27 Aralık 2016 Salı

İkinci Çocuk Ve Sonrası


Duymayan kalmadığı için üçüncü gebeliğimi buraya yazmakta bir mahsur görmüyorum. Şimdi gelelim asıl meseleye. Gebeliğin ilk aylarında bu durumdan haberdar olan insanların gösterdikleri farklı tepkiler bu konuyu düşünmeme neden oldu. Kardeşler arası ideal yaş aralığı, kıskançlık baş edilemez bir problem mi? Bir kız bir de erkek evladın varsa üçüncü gereksiz mi? Aslında karşıma en sık çıkan soru bu. Sırayla gidelim de bazı insanlara aykırı gelen düşüncelerimi açıkça anlatayım.
        Kardeşler arası ideal yaş aralığı kaç olmalı. Çocuklarla ilgili konularda benim ilk danıştığım kendi çocukluğumdur. Her olayı her ayrıntıyı çok net hatırlarım. Hangi davranış kalbime dokundu? Hangi söz beni havalara uçurdu? Bunları hatırlar ve ona göre davranmaya çalışırım. Arasında birer yaş olan 3 kardeşin üçüncüsüydüm. Evde çok güzel vakit geçirirdik. Çeşit çeşit oyunlar oynardık. Özellikle benden 1 yaş büyük olan ablam benim için Allah'ın  en büyük hediyesiydi. Düşünsenize hem ablalık görevleri onda, hem de harika bir oyun arkadaşı. Bir çocuk başka ne ister. Kış aylarında dışarı çıkamadığımız zamanlar, onun kıymetini daha iyi anlardım. Diğer arkadaşlarımın evde canı sıkılır ama bizim evde hergün parti. Velhasıl yaş aralığının az olması çocuk için daha iyi oluyor diye düşünüyorum. Günümüzde ikinci çocuğu düşünürken kardeş kıskançlığından endişe ediliyor. Yaş farkı arttıkça, kıskançlıkla başetmek de zorlaşıyor. Anne açısından düşününce evet biraz zor. İki küçük bebekle dışarı çıkmak imkansız. Eğer bir yardımcınız yoksa tabi. Bazen bezden, biberonlardan, mama sandalyesi kalabalığından, puset bebek arabası gibi şeylerden hiç kurtullamayacakmışsın gibi gelir. Ama bir de bakmışsın ki küçük ablasının peşinden abbaaa abbaaa diye gezinmeye başlıyor.
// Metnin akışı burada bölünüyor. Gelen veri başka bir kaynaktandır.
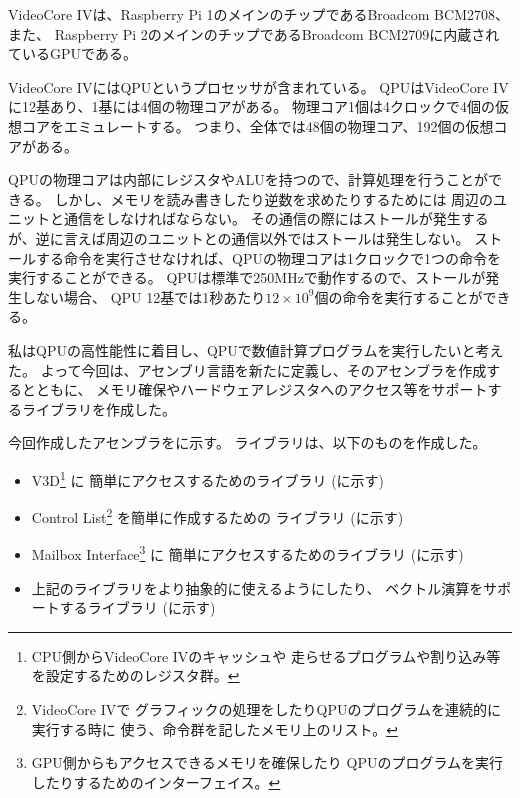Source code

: \def \wrkdir {p.vc4/}

\label{pa:vc4}

VideoCore IVは、Raspberry Pi 1のメインのチップであるBroadcom BCM2708、また、
Raspberry Pi 2のメインのチップであるBroadcom BCM2709に内蔵されているGPUである。

VideoCore IVにはQPUというプロセッサが含まれている。
QPUはVideoCore IVに12基あり、1基には4個の物理コアがある。
物理コア1個は4クロックで4個の仮想コアをエミュレートする。
つまり、全体では48個の物理コア、192個の仮想コアがある。

QPUの物理コアは内部にレジスタやALUを持つので、計算処理を行うことができる。
しかし、メモリを読み書きしたり逆数を求めたりするためには
周辺のユニットと通信をしなければならない。
その通信の際にはストールが発生するが、逆に言えば周辺のユニットとの通信以外ではストールは発生しない。
ストールする命令を実行させなければ、QPUの物理コアは1クロックで1つの命令を実行することができる。
QPUは標準で250MHzで動作するので、ストールが発生しない場合、
QPU 12基では1秒あたり$12 \times 10^9$個の命令を実行することができる。

私はQPUの高性能性に着目し、QPUで数値計算プログラムを実行したいと考えた。
よって今回は、アセンブリ言語を新たに定義し、そのアセンブラを作成するとともに、
メモリ確保やハードウェアレジスタへのアクセス等をサポートするライブラリを作成した。

今回作成したアセンブラを\cite{bib:qtc}に示す。
ライブラリは、以下のものを作成した。
\begin{itemize}
\item V3D\footnote{CPU側からVideoCore IVのキャッシュや
	走らせるプログラムや割り込み等を設定するためのレジスタ群。} に
	簡単にアクセスするためのライブラリ (\cite{bib:libvc4v3d}に示す)
\item Control List\footnote{VideoCore IVで
	グラフィックの処理をしたりQPUのプログラムを連続的に実行する時に
	使う、命令群を記したメモリ上のリスト。} を簡単に作成するための
	ライブラリ (\cite{bib:libvc4clist}に示す)
\item Mailbox Interface\footnote{GPU側からもアクセスできるメモリを確保したり
	QPUのプログラムを実行したりするためのインターフェイス。} に
	簡単にアクセスするためのライブラリ (\cite{bib:mailbox}に示す)
\item 上記のライブラリをより抽象的に使えるようにしたり、
	ベクトル演算をサポートするライブラリ (\cite{bib:libvc4vec}に示す)
\end{itemize}
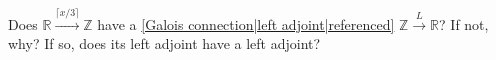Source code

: 

Does $\mathbb{R}\xrightarrow{\lceil x/3 \rceil}\mathbb{Z}$ have a \ref{Galois connection|left adjoint|referenced} $\mathbb{Z} \xrightarrow{L} \mathbb{R}$? If not, why? If so, does its left adjoint have a left adjoint?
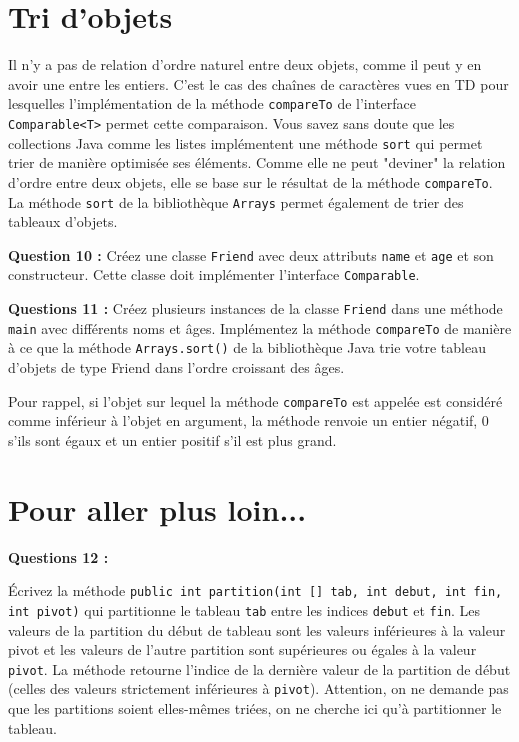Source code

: \documentclass[iutinfo, a4paper, nocorrection, 10pt]{ustl-tdtp}
\begin{document}
\section{Tri d'objets}

Il n'y a pas de relation d'ordre naturel entre deux objets, comme il peut y en avoir une entre les entiers. C'est le cas des chaînes de caractères vues en TD pour lesquelles l'implémentation  de la méthode \texttt{compareTo} de l'interface \texttt{Comparable<T>} permet cette comparaison.
Vous savez sans doute que les collections Java comme les listes implémentent une méthode \texttt{sort} qui permet trier de manière optimisée ses éléments. Comme elle ne peut "deviner" la relation d'ordre entre deux objets, elle se base sur le résultat de la méthode \texttt{compareTo}. La méthode \texttt{sort} de la bibliothèque \texttt{Arrays} permet également de trier des tableaux d'objets.\newline

\textbf{Question 10 : }\newline
Créez une classe \texttt{Friend} avec deux attributs \texttt{name} et \texttt{age} et son constructeur. Cette classe doit implémenter l'interface \texttt{Comparable}.\newline

\textbf{Questions 11 : }\newline
Créez plusieurs instances de la classe \texttt{Friend} dans une méthode \texttt{main} avec différents noms et âges. Implémentez la méthode \texttt{compareTo} de manière à ce que la méthode \texttt{Arrays.sort()} de la bibliothèque Java trie votre tableau d'objets de type Friend dans l'ordre croissant des âges.\newline

Pour rappel, si l'objet sur lequel la méthode \texttt{compareTo} est appelée est considéré comme inférieur à l'objet en argument, la méthode renvoie un entier négatif, 0 s'ils sont égaux et un entier positif s'il est plus grand.


\section{Pour aller plus loin...}
\textbf{Questions 12 : }\newline

Écrivez la méthode \texttt{public int partition(int [] tab, int debut, int fin, int pivot)} qui partitionne le tableau  \texttt{tab} entre les indices \texttt{debut} et \texttt{fin}. Les valeurs de la partition du début de tableau sont les valeurs inférieures à la valeur pivot et les valeurs de l'autre partition  sont supérieures ou égales à la valeur \texttt{pivot}. La méthode retourne l'indice de la dernière valeur de la partition de début (celles des valeurs strictement inférieures à \texttt{pivot}).
Attention, on ne demande pas que les partitions soient elles-mêmes triées, on ne cherche ici qu'à partitionner le tableau.\newline
\end{document}
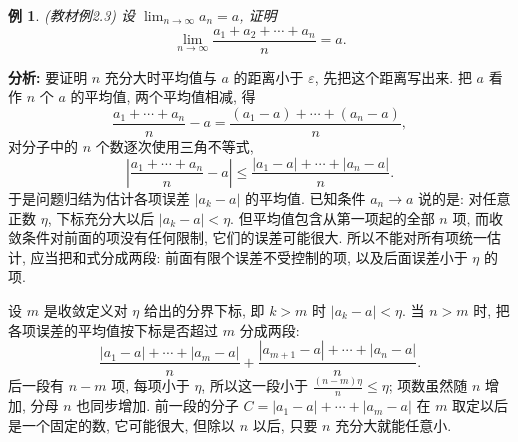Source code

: \documentclass[UTF8,openany]{ctexbook}
\theoremstyle{chinesetextbook}
\newtheorem{example}{例}[section]
\begin{document}
\begin{example}\label{ex:2-3}
\textnormal{(教材例2.3)} 设 $\displaystyle\lim_{n\to\infty}a_n=a$, 证明
\[
\lim_{n\to\infty}\frac{a_1+a_2+\cdots+a_n}n=a.
\]
\end{example}
\par\indent\textbf{分析:} 要证明 $n$ 充分大时平均值与 $a$ 的距离小于 $\varepsilon$, 先把这个距离写出来. 把 $a$ 看作 $n$ 个 $a$ 的平均值, 两个平均值相减, 得
\[
\frac{a_1+\cdots+a_n}n-a=\frac{(a_1-a)+\cdots+(a_n-a)}n,
\]
对分子中的 $n$ 个数逐次使用三角不等式,
\[
\left|\frac{a_1+\cdots+a_n}n-a\right|\le\frac{|a_1-a|+\cdots+|a_n-a|}n.
\]
于是问题归结为估计各项误差 $|a_k-a|$ 的平均值. 已知条件 $a_n\to a$ 说的是: 对任意正数 $\eta$, 下标充分大以后 $|a_k-a|<\eta$. 但平均值包含从第一项起的全部 $n$ 项, 而收敛条件对前面的项没有任何限制, 它们的误差可能很大. 所以不能对所有项统一估计, 应当把和式分成两段: 前面有限个误差不受控制的项, 以及后面误差小于 $\eta$ 的项.

设 $m$ 是收敛定义对 $\eta$ 给出的分界下标, 即 $k>m$ 时 $|a_k-a|<\eta$. 当 $n>m$ 时, 把各项误差的平均值按下标是否超过 $m$ 分成两段:
\[
\frac{|a_1-a|+\cdots+|a_m-a|}n+\frac{|a_{m+1}-a|+\cdots+|a_n-a|}n.
\]
后一段有 $n-m$ 项, 每项小于 $\eta$, 所以这一段小于 $\displaystyle\frac{(n-m)\eta}n\le\eta$; 项数虽然随 $n$ 增加, 分母 $n$ 也同步增加. 前一段的分子 $C=|a_1-a|+\cdots+|a_m-a|$ 在 $m$ 取定以后是一个固定的数, 它可能很大, 但除以 $n$ 以后, 只要 $n$ 充分大就能任意小.
\end{document}

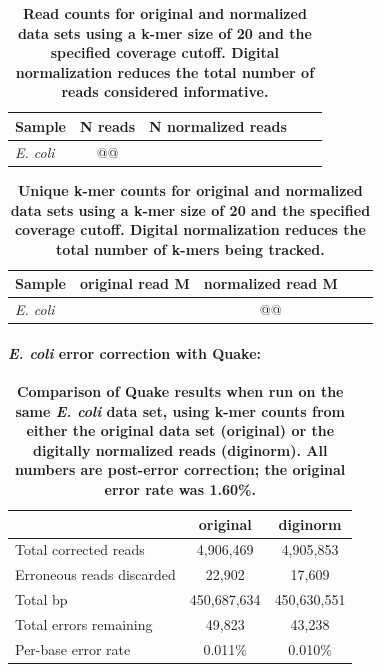 \documentclass{article}
\begin{document}
\begin{table}
\begin{tabular}{|l|c|c|c|c|}
\hline
Sample              & N reads & N normalized reads \\
\hline
{\em E. coli}       &    @@        & \\
\hline
\end{tabular}

\caption{{\bf Read counts for original and normalized data sets using
    a k-mer size of 20 and the specified coverage cutoff. Digital
    normalization reduces the total number of reads considered
    informative.}}
\label{tab:read_counts}
\end{table}

\begin{table}
\begin{tabular}{|l|c|c|c|c|}
\hline
Sample              & original read M & normalized read M \\
\hline
{\em E. coli}       &            & @@ \\
\hline
\end{tabular}

\caption{{\bf Unique k-mer counts for original and normalized data sets using a
  k-mer size of 20 and the specified coverage cutoff.  Digital
  normalization reduces the total number of k-mers being tracked.}}

\label{tab:kmer_counts}
\end{table}


\paragraph{{\em E. coli} error correction with Quake:}


\begin{table}
\begin{tabular}{|l|c|c|}
\hline
                                 & original    & diginorm \\
\hline
Total corrected reads            & 4,906,469   & 4,905,853 \\
Erroneous reads discarded        & 22,902      & 17,609 \\
Total bp                         & 450,687,634 & 450,630,551 \\
Total errors remaining           & 49,823      & 43,238 \\
Per-base error rate              & 0.011\%     & 0.010\% \\
\hline
\end{tabular}

\caption{{\bf Comparison of Quake results when run on the same {\em
      E. coli} data set, using k-mer counts from either the original
    data set (original) or the digitally normalized reads
    (diginorm).  All numbers are post-error correction; the original
    error rate was 1.60\%.}}

\label{tab:quake_ecoli}
\end{table}
\end{document}
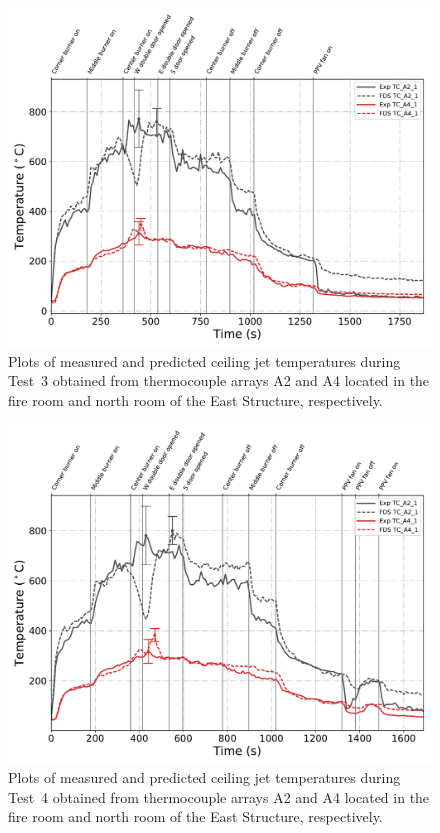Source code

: \begin{figure}[!h]
	\centering
	\includegraphics[width=\columnwidth]{Figures/Plots/Validation/Temperature/Test_3_cjet_2}
	\caption[Plots of measured and predicted ceiling jet temperatures during Test~3.]{Plots of measured and predicted ceiling jet temperatures during Test~3 obtained from thermocouple arrays A2 and A4 located in the fire room and north room of the East Structure, respectively.}
	\label{fig:cjet2_data_Test3}
\end{figure}

\begin{figure}[!h]
	\centering
	\includegraphics[width=\columnwidth]{Figures/Plots/Validation/Temperature/Test_4_cjet_2}
	\caption[Plots of measured and predicted ceiling jet temperatures during Test~4.]{Plots of measured and predicted ceiling jet temperatures during Test~4 obtained from thermocouple arrays A2 and A4 located in the fire room and north room of the East Structure, respectively.}
	\label{fig:cjet2_data_Test4}
\end{figure}

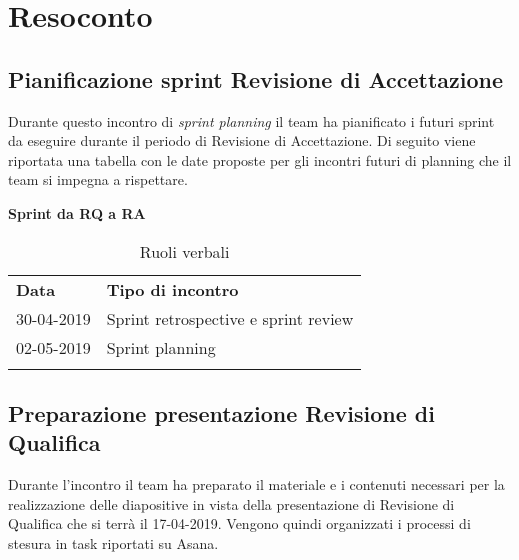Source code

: \clearpage
\section{Resoconto}
	\subsection{Pianificazione sprint Revisione di Accettazione}
	\label{sec:sprint}
	Durante questo incontro di \textit{sprint planning} il team ha pianificato i futuri sprint da eseguire durante il periodo di Revisione di Accettazione. Di seguito viene riportata una tabella con le date proposte per gli incontri futuri di planning che il team si impegna a rispettare.
	\begin{center}
		\textbf{Sprint da RQ a RA}
		\renewcommand{\arraystretch}{1.5}
		\begin{longtable}{  p{2.5cm} p{6cm} }
			\rowcolor{tableHeadYellow}
			\textbf{Data}&\textbf{Tipo di incontro}\\
			30-04-2019 & Sprint retrospective e sprint review \\
			02-05-2019 & Sprint planning\\
			\rowcolor{white}
			\caption{Ruoli verbali}
			\label{sec:tabella2}
		\end{longtable}	
	\end{center}
	\subsection{Preparazione presentazione Revisione di Qualifica}
	\label{sec:presentazione}
	Durante l'incontro il team ha preparato il materiale e i contenuti necessari per la realizzazione delle diapositive in vista della presentazione di Revisione di Qualifica che si terrà il 17-04-2019.
	Vengono quindi organizzati i processi di stesura in task riportati su Asana.
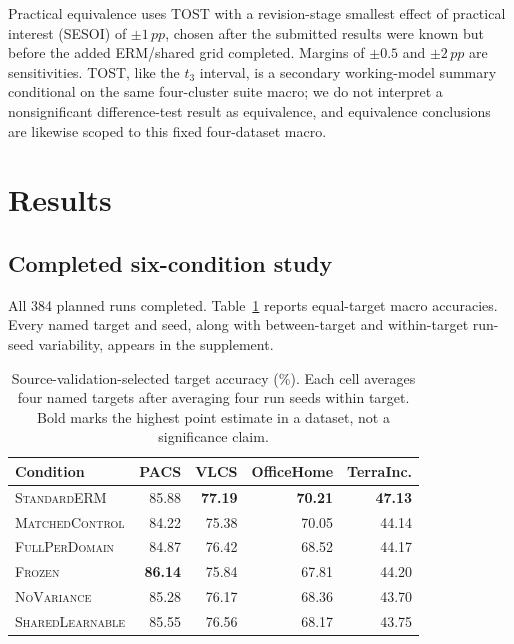 \documentclass[10pt]{article}
\newcommand{\pp}{\,pp}
\newcommand{\full}{\textsc{FullPerDomain}}
\newcommand{\erm}{\textsc{StandardERM}}
\newcommand{\shared}{\textsc{SharedLearnable}}
\newcommand{\novar}{\textsc{NoVariance}}
\begin{document}
Practical equivalence uses TOST \citep{schuirmann1987comparison} with a
revision-stage smallest effect of practical interest (SESOI) of $\pm1\pp$,
chosen after the submitted results were known but before the added ERM/shared
grid completed. Margins of $\pm0.5$ and $\pm2\pp$ are sensitivities. TOST,
like the $t_3$ interval, is a secondary working-model summary conditional on
the same four-cluster suite macro; we do not interpret a nonsignificant
difference-test result as equivalence, and equivalence conclusions are
likewise scoped to this fixed four-dataset macro.

\section{Results}
\label{sec:results}

\subsection{Completed six-condition study}

All 384 planned runs completed.
Table~\ref{tab:accuracy} reports equal-target macro accuracies. Every named
target and seed, along with between-target and within-target run-seed
variability, appears in the supplement.

\begin{table}[t]
\centering
\small
\caption{Source-validation-selected target accuracy (\%). Each cell averages
four named targets after averaging four run seeds within target. Bold marks
the highest point estimate in a dataset, not a significance claim.}
\label{tab:accuracy}
\begin{tabular}{lrrrr}
\toprule
Condition & PACS & VLCS & OfficeHome & TerraInc. \\
\midrule
\erm{}                 & 85.88 & \textbf{77.19} & \textbf{70.21} & \textbf{47.13} \\
\textsc{MatchedControl} & 84.22 & 75.38 & 70.05 & 44.14 \\
\full{}                & 84.87 & 76.42 & 68.52 & 44.17 \\
\textsc{Frozen}      & \textbf{86.14} & 75.84 & 67.81 & 44.20 \\
\novar{}               & 85.28 & 76.17 & 68.36 & 43.70 \\
\shared{}              & 85.55 & 76.56 & 68.17 & 43.75 \\
\bottomrule
\end{tabular}
\end{table}
\end{document}

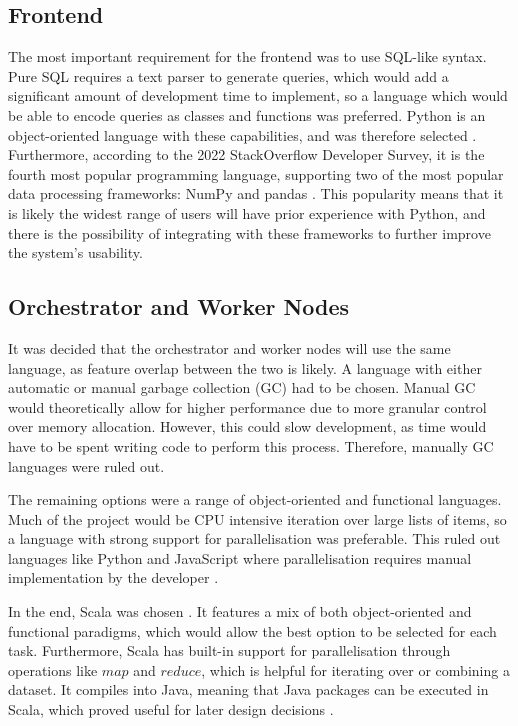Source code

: \subsection{Frontend}\label{subsec:frontend-design}
The most important requirement for the frontend was to use SQL-like syntax. Pure SQL requires a text parser to generate queries, which would add a significant amount of development time to implement, so a language which would be able to encode queries as classes and functions was preferred. Python is an object-oriented language with these capabilities, and was therefore selected \cite{python3-10}. Furthermore, according to the 2022 StackOverflow Developer Survey, it is the fourth most popular programming language, supporting two of the most popular data processing frameworks: NumPy and pandas \cite{stackoverflowsurvey2022, reback2020pandas, harris2020array}. This popularity means that it is likely the widest range of users will have prior experience with Python, and there is the possibility of integrating with these frameworks to further improve the system's usability. 

\subsection{Orchestrator and Worker Nodes}
It was decided that the orchestrator and worker nodes will use the same language, as feature overlap between the two is likely. A language with either automatic or manual garbage collection (GC) had to be chosen. Manual GC would theoretically allow for higher performance due to more granular control over memory allocation. However, this could slow development, as time would have to be spent writing code to perform this process. Therefore, manually GC languages were ruled out.

The remaining options were a range of object-oriented and functional languages. Much of the project would be CPU intensive iteration over large lists of items, so a language with strong support for parallelisation was preferable. This ruled out languages like Python and JavaScript where parallelisation requires manual implementation by the developer \cite{pythonmultiprocessing, nodeworkerthreads}.

In the end, Scala was chosen \cite{scaladocs}. It features a mix of both object-oriented and functional paradigms, which would allow the best option to be selected for each task. Furthermore, Scala has built-in support for parallelisation through operations like $map$ and $reduce$, which is  helpful for iterating over or combining a dataset. It compiles into Java, meaning that Java packages can be executed in Scala, which proved useful for later design decisions \cite{scalaforjavadevs}.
Birlikte oynamayı öğreniyorlar. Sabahları ağlama sesiyle değil de abla kardeşin konuşma sesleriyle uyanmaya başlıyorsun. İşte o zaman çektiklerim boşa değildi diyor insan
         Gelelim kardeş sayısı meselesine. Bizim nesil genelde 3-4 kardeş. Şimdi tek çocuk veya 2 çocuklu bir nesil geliyor. Çok kardeşli olanlar, onların olmadığını bir düşünün. Mesela ben ablam olmadan nasıl birisi olurdum bilemiyorum. Evde canı sıkılan, mutsuz, agresif bir çocuk olurdum herhalde. O kadar enerjiyi boşaltacak alan olmayınca zaten yaramaz bir çocuk olan  ben kardeşsiz halimi düşünemiyorum. Şimdi çocukların önünde bir sepet oyuncağı boşaltıp onlarla oynaması bekleniyor. Daha oyun oynamayı bilmeyen çocuklardan. Sonra akşama kadar hareket etmeyen enerjisini harcamamış çocuktan öğlen uykusu veya gece uzun ve deliksiz bir uyku bekleniyor. Çocuk televizyonda gördüğü şiddet sahnesinden etkilenip korkuyor, koca bebek oluyor, naz yaptı oluyor. Anne baba haber izlerken çocuğun da televizyon izlediğinden habersiz çünkü. Oyun oynuyor gibi gözüküyor zira. Dış dünyadan uzak, steril bir ortamda büyüyor. Bağışıklığı gelişmiyor, allerjik bir bünyeye sahip oluyor. Bu devirde çocuk büyütmek zor oluyor. Çocuk hastalandıkça insanlardan daha uzak tutuluyor. Ebeveyninden başka insan görmüyor. Asosyal oluyor. Toplum önünde konuşmayı, nasıl davranılmasını gerektiğini öğrenemiyor. Kardeş olunca evde bitmeyen bir şamata ve oyun oluyor. Bazen abla antrenör olup kardeşini koşturuyor. Bazen kardeş polis olup ablayı yakalıyor. Oyuncak kavgası çıkıyor. Mücadele etmeyi, anlaşmayı, paylaşmayı öğreniyorlar. Aynı odayı paylaşıyorlar, birbirine destek olmayı öğreniyorlar. Kardeşinin canı yandığında ilk koşan oluyor, merhamet etmeyi öğreniyorlar. Başka çocukların yanında birbirlerine destek oluyorlar. Kardeşliğin önemini, sevgiyi öğreniyorlar. Kardeş eşi benzeri olmayan bir nimet. Ve ben çocuklarımı bu nimetten mahrum etmek istemiyorum. Mutlu bir çocukluk yaşasınlar diye.